The merger partners push federal regulators to approve the combination without conditions as criticism over the deal mounts.

2 min read
Top lobbyists for America Online and Time Warner this week pushed federal regulators to approve their proposed merger without conditions even as criticism of the deal mounts, citing the government's past treatment of similar combinations.

Top brass at the Federal Communications Commission met Friday and again Monday with lobbyists from the two companies. According to information obtained from the FCC, the parties discussed cable open access, free access to non-Time Warner content on the Internet, and AOL's instant messaging, in which the FCC has expressed increasing interest.

AOL and Time Warner repeatedly made the argument that despite the size of the merger, nothing about it is unusual or unique, and there's no reason it should be held to a tougher standard, such as AT&T was in acquiring TCI and MediaOne. The evidence presented in the meetings pertained to past FCC decisions, but the same subject matter also is under review at the Federal Trade Commission and the European Commission.

The lobbying effort comes at a time when the merger is under increasing scrutiny from regulators, both in the United States and Europe, at a level much more intense than company executives predicted when the merger was announced.

The companies supported their case with seven pages of quotes from agency decisions--mostly the TCI and MediaOne reviews--showing how the FCC had declined to impose open access or other severe conditions.

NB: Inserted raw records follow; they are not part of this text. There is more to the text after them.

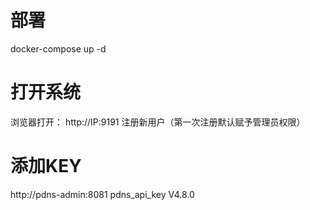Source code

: # 部署
docker-compose up -d
# 打开系统
浏览器打开： http://IP:9191
注册新用户（第一次注册默认赋予管理员权限）
# 添加KEY
http://pdns-admin:8081
pdns_api_key
V4.8.0
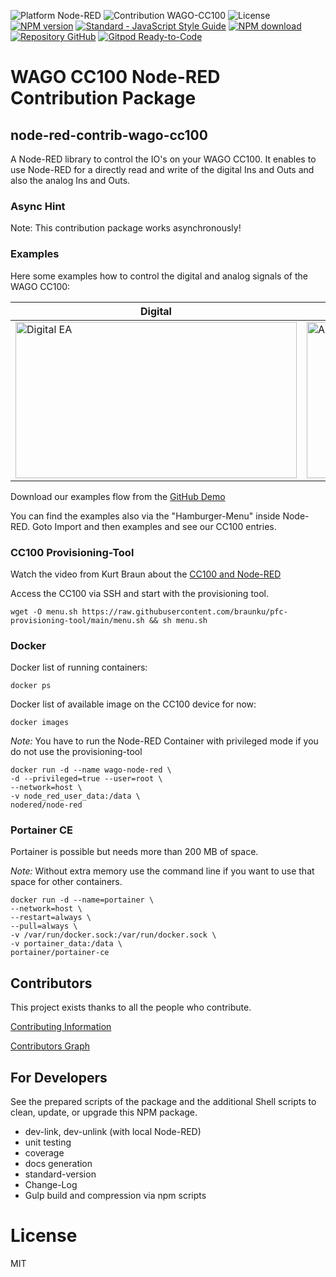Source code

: ![Platform Node-RED](https://img.shields.io/badge/Platform-Node--RED--PLUS-red.png)
![Contribution WAGO-CC100](http://b.repl.ca/v1/Contribution-WAGO--CC100-green.png)
![License](https://img.shields.io/badge/License-MIT-orange.png)
[![NPM version](https://badge.fury.io/js/@node-red-plus/node-red-contrib-wago-cc100.png)](https://www.npmjs.com/package/@node-red-plus/node-red-contrib-wago-cc100)
[![Standard - JavaScript Style Guide](https://img.shields.io/badge/code%20style-standard-brightgreen.svg)](http://standardjs.com/)
[![NPM download](https://img.shields.io/npm/dm/@node-red-plus/node-red-contrib-wago-cc100.svg)](https://npm-stat.com/charts.html?package=@node-red-plus/node-red-contrib-wago-cc100)
[![Repository GitHub](http://b.repl.ca/v1/Repository-GitHub-orange.png)](https://github.com/Iniationware/CC100-Node-Red)
[![Gitpod Ready-to-Code](https://img.shields.io/badge/Gitpod-ready--to--code-blue?logo=gitpod)](https://gitpod.io/#https://github.com/Iniationware/CC100-Node-Red)

# WAGO CC100 Node-RED Contribution Package

## node-red-contrib-wago-cc100

A Node-RED library to control the IO's on your WAGO CC100.
It enables to use Node-RED for a directly read and write 
of the digital Ins and Outs and also the analog Ins and Outs.

### Async Hint

Note: This contribution package works asynchronously!

### Examples

Here some examples how to control the digital and analog signals of the WAGO CC100:

| Digital                                                                                                                                  | Analog |
|------------------------------------------------------------------------------------------------------------------------------------------| --- |
| <img src="https://github.com/Helmut-Saal/CC100-Node-Red/blob/master/Digital.png?raw=true" alt="Digital EA" height="250px" width="450px"> | <img src="https://github.com/Helmut-Saal/CC100-Node-Red/blob/master/Analog.png?raw=true" alt="Analog EA" height="250px" width="450px"> |


Download our examples flow from the [GitHub Demo](https://github.com/Helmut-Saal/CC100-Node-Red/blob/master/examples/)

You can find the examples also via the "Hamburger-Menu" inside Node-RED. 
Goto Import and then examples and see our CC100 entries.


### CC100 Provisioning-Tool

Watch the video from Kurt Braun about the [CC100 and Node-RED](https://www.youtube.com/watch?v=5s5g0veA5kA)

Access the CC100 via SSH and start with the provisioning tool.

	wget -O menu.sh https://raw.githubusercontent.com/braunku/pfc-provisioning-tool/main/menu.sh && sh menu.sh

### Docker

Docker list of running containers:
    
    docker ps

Docker list of available image on the CC100 device for now:

    docker images

*Note:* You have to run the Node-RED Container 
with privileged mode if you do not use the provisioning-tool

    docker run -d --name wago-node-red \
    -d --privileged=true --user=root \
    --network=host \
    -v node_red_user_data:/data \
    nodered/node-red

### Portainer CE

Portainer is possible but needs more than 200 MB of space.

*Note:* Without extra memory use the command line 
if you want to use that space for other containers.

	docker run -d --name=portainer \
	--network=host \
	--restart=always \
	--pull=always \
	-v /var/run/docker.sock:/var/run/docker.sock \
	-v portainer_data:/data \
	portainer/portainer-ce

## Contributors

This project exists thanks to all the people who contribute. 

[Contributing Information](./.github/CONTRIBUTING.md)

<a href="https://github.com/Helmut-Saal/CC100-Node-Red/graphs/contributors">Contributors Graph</a>

## For Developers

See the prepared scripts of the package and the additional Shell scripts 
to clean, update, or upgrade this NPM package.

* dev-link, dev-unlink (with local Node-RED)
* unit testing
* coverage
* docs generation
* standard-version
* Change-Log
* Gulp build and compression via npm scripts

# License

MIT
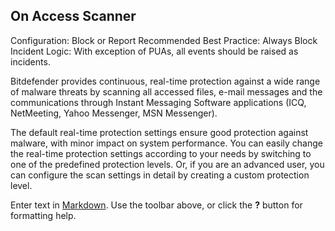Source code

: ## On Access Scanner

Configuration: Block or Report
Recommended Best Practice: Always Block
Incident Logic: With exception of PUAs, all events should be raised as incidents.

Bitdefender provides continuous, real-time protection against a wide range of malware threats by scanning all accessed files, e-mail messages and the communications through Instant Messaging Software applications (ICQ, NetMeeting, Yahoo Messenger, MSN Messenger).

The default real-time protection settings ensure good protection against malware, with minor impact on system performance. You can easily change the real-time protection settings according to your needs by switching to one of the predefined protection levels. Or, if you are an advanced user, you can configure the scan settings in detail by creating a custom protection level. 

Enter text in [Markdown](http://daringfireball.net/projects/markdown/). Use the toolbar above, or click the **?** button for formatting help.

They also presented the commission with a 13-point checklist including everything from open access to programming access that they said had been addressed in previous merger reviews.

"The FCC has reiterated that the merger context is not the appropriate forum in which to debate an open-access requirement," AOL counsel Peter Ross wrote in a letter accompanying the support papers.

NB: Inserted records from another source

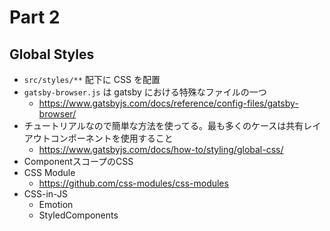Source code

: # Part 2

## Global Styles

- `src/styles/**` 配下に CSS を配置
- `gatsby-browser.js` は gatsby における特殊なファイルの一つ
    - https://www.gatsbyjs.com/docs/reference/config-files/gatsby-browser/
- チュートリアルなので簡単な方法を使ってる。最も多くのケースは共有レイアウトコンポーネントを使用すること
    - https://www.gatsbyjs.com/docs/how-to/styling/global-css/
- ComponentスコープのCSS
- CSS Module
    - https://github.com/css-modules/css-modules
- CSS-in-JS
    - Emotion
    - StyledComponents
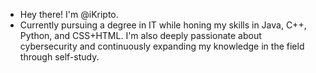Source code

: - Hey there! I'm @iKripto.
- Currently pursuing a degree in IT while honing my skills in Java, C++, Python, and CSS+HTML. I'm also deeply passionate about cybersecurity and continuously expanding my knowledge in the field through self-study.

The commission has ruled that any issue that has merit outside a merger review should be kept outside it, Ross said, adding "if any FCC proceeding is the proper forum to address questions concerning the interoperability of instant messaging, clearly this merger review is not it."

In the meetings, AOL lobbyists were relentless on the instant messaging issue, insisting that the company supports interoperability of competing systems but wants to let the working group that is developing a standard complete its work. According to AOL, the lobbyists told FCC staff that some competitors are pushing a "quick fix" purely for their own financial benefit.

Both companies again insisted that they will provide open access to Internet service providers on their cables and insisted that, as in the AT&T mergers, no one's content would be blocked online as a result of this merger.

Deborah Lathen, chief of the FCC bureau overseeing the merger review, was joined You've got 
Time Warner in the meetings by two representatives from the agency's general counsel's office, Michele Ellison and James Bird. The lobbyists included AOL's Ross, George Vradenburg and Steven Teplitz, and Time Warner's Catherine Nolan.

The FCC is aiming to conclude its review of the AOL-Time Warner merger by mid-October.